To the question in the OP - I actually think Disney is putting out a pretty quality product for the most part. I know, I know, unpopular opinion. But I think for all the talk of how amazing things were in the Good Old Days, people would be surprised at how much the parks have improved if they magically recreated the parks from 10, 20, 30 years ago. (5 years ago might be a different story but that's because of budget cuts, not anything Imagineering did.) When it comes to rides and theme park architecture, standards just keep getting higher and higher. And I don't fault Disney for experimenting and having some misses, like they did with the Starcruiser. They're kind of darned if they do darned if they don't when it comes to experimenting, because people complain if they don't try anything new and then complain if every single experiment isn't an instant hit, which of course they can't all be.

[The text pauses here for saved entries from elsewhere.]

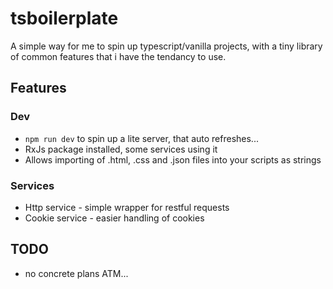# tsboilerplate

A simple way for me to spin up typescript/vanilla projects, with a tiny library
of common features that i have the tendancy to use.

## Features

### Dev
- `npm run dev` to spin up a lite server, that auto refreshes...
- RxJs package installed, some services using it
- Allows importing of .html, .css and .json files into your scripts as strings


### Services
- Http service - simple wrapper for restful requests
- Cookie service - easier handling of cookies

## TODO
- no concrete plans ATM...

If I have a complaint, though, it's that Disney seems to be leaning more towards "build the big stuff first, fill it in later", when they used to be details people. E-tickets seem to be prioritized over theming, the most expensive newest animatronics seem to be preferenced over filling out scenes more completely, in the case of their newest Cay I think it's actually just not finished in the literal sense of the word, like they're not done building it yet. People can't get the big dopamine hit of going "Wooow! Look at this cool new thing!" if it's introduced in "phases". Like get everything done and put it all out there at once. My guess is that all this comes from budgeting concerns and not from the Imagineers directly though.